In a court filing, Carrie Teffner, interim executive chair of Ascena Retail Group, said the planned fleet overhaul represents the “the culmination of a comprehensive, store-by-store performance analysis to identify stores not delivering adequate levels of profitability to justify keeping the store in the company’s real estate portfolio.”

The juniors’ apparel chain Justice and plus-size label Catherines account for about 1,000 stores slated for closure, Teffner said in the court document, noting that landlord negotiations are expected to yield “significant rent savings.” These real estate discussions will influence which other stores are removed from Ascena’s portfolio, which also includes Loft, Lou & Grey and Cacique.

Like many in apparel retail, Ascena is banking on a digital future. Though the company is shutting down Catherines altogether, it plans to hone Justice’s digital footprint to make up for its drastically reduced real-world presence. And while Lou & Grey stores will close, the brand’s offerings will continue to be sold at Ann Taylor Loft stores.

Teffner did not provide any indication of how many employees would remain if Ascena’s footprint shrinks to 1,200 stores. Given the significant number of stores it plans to close, the downsized brick-and-mortar fleet will “result in a substantial number of employees being terminated,” according to a court filing by Ascena’s bankruptcy counsel. At the end of its fiscal 2019 in August, Ascena had roughly 50,000 employees, with about 40,000, or 80 percent, considered part-time and who most likely account for its thousands of store associates.

Related Stories

Last month, Ascena also said it would pay $5.5 million in incentive awards to its top three executives, which include Teffner and CEO Gary Muto, a move reminiscent of J. C. Penney showering top brass with millions in bonuses just days prior to its bankruptcy filing.

Ascena’s Chapter 11 petition on Thursday put in place a restructuring plan with the support of 68 percent of its term loan lenders. The agreement calls for the conversion of a portion of their debt holding into equity in the reorganized company. They also will backstop a $311.8 million debtor-in-possession financing facility that includes $150 million in new money and a roll up of a portion of their prepetition term loans into the DIP package. Holders of general unsecured claims are expected to receive their pro rata share of $500,000.

The company is in discussions with asset-based lenders for a $400 million ABL exit financing facility, Teffner said.

The petition listed total assets of $13.69 billion and total liabilities at $12.52 billion. Joining Ascena were 64 affiliated entities. Stadium Capital Management and Charles Schwab Investment Management Inc. were the top two equity holders at 9.6 percent and 9.4 percent, respectively. Also listed were David R. Jaffe, Ascena’s former CEO and son of company founders Elliot and Roslyn Jaffe, and his sister Elise, who retain stakes of 6.0 percent stake and 5.1 percent, respectively.

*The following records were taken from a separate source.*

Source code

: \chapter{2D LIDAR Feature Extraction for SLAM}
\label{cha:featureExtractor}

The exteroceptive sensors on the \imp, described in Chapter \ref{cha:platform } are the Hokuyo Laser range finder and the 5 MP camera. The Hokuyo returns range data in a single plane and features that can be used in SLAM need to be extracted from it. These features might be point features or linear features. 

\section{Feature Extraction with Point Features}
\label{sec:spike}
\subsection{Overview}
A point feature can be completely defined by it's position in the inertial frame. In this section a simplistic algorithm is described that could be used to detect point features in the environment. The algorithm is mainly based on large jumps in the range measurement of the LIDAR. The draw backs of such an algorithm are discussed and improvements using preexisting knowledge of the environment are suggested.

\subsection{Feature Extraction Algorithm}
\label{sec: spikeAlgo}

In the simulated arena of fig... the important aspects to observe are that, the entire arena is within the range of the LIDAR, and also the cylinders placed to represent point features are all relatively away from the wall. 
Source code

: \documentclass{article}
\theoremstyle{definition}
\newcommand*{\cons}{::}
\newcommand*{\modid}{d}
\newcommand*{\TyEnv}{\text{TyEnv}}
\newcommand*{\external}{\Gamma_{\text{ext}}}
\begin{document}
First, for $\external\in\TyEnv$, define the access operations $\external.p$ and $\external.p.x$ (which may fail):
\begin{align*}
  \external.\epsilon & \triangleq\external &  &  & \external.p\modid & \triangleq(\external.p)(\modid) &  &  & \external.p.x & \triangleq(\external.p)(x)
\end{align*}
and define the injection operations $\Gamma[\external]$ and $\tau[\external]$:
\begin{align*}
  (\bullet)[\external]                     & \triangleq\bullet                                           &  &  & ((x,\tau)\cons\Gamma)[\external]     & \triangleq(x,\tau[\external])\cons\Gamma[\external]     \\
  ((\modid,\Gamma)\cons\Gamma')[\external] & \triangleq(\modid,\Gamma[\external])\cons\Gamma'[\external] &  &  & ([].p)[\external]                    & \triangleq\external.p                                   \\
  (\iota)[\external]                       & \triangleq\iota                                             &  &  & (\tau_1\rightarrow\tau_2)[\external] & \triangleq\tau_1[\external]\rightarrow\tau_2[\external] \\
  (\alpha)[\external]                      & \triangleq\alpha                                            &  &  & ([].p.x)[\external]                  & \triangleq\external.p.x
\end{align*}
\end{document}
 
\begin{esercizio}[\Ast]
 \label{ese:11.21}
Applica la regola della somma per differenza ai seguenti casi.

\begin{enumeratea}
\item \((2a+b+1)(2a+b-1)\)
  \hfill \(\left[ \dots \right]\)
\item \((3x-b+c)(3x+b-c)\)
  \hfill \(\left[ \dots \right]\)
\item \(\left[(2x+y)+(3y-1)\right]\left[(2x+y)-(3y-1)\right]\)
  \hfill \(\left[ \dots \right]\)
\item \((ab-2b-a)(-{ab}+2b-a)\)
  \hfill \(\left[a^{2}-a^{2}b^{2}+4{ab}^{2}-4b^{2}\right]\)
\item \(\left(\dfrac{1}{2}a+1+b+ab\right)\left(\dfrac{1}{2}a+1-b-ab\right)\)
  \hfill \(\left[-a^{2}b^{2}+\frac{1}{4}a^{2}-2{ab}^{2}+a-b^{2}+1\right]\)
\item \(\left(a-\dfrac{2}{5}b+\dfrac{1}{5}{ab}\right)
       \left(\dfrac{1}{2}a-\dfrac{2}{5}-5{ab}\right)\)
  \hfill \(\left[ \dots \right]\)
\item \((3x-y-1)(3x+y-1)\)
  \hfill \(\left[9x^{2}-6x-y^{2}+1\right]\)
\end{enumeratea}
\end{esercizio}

Among Ascena’s top ten unsecured creditors, five were landlords and the others vendors holding trade claims. The top ten unsecured creditors are: Simon Property Group, Indianapolis, Ind., $31.7 million; Brookfield Partners, New York, N.Y., $16.6 million; Boston Properties Ltd., Boston Mass., $8.8 million; Tanger Properties, Greensboro, N.C., $7.2 million; Pan Pacific Co. Ltd., Seoul, Korea, $6.8 million; MGF Sourcing, Columbus, Ohio, $6.7 million, SAE A Trading Co. Ltd., Seoul, Korea, $6.3 million; Orient Craft, Gurgaon, India, $5.3 million; The Macerich Co., Santa Monica, Calif., $5.3 million, and Hip Sing China Industrial Ltd., Kowloon, Hong Kong, $5.1 million.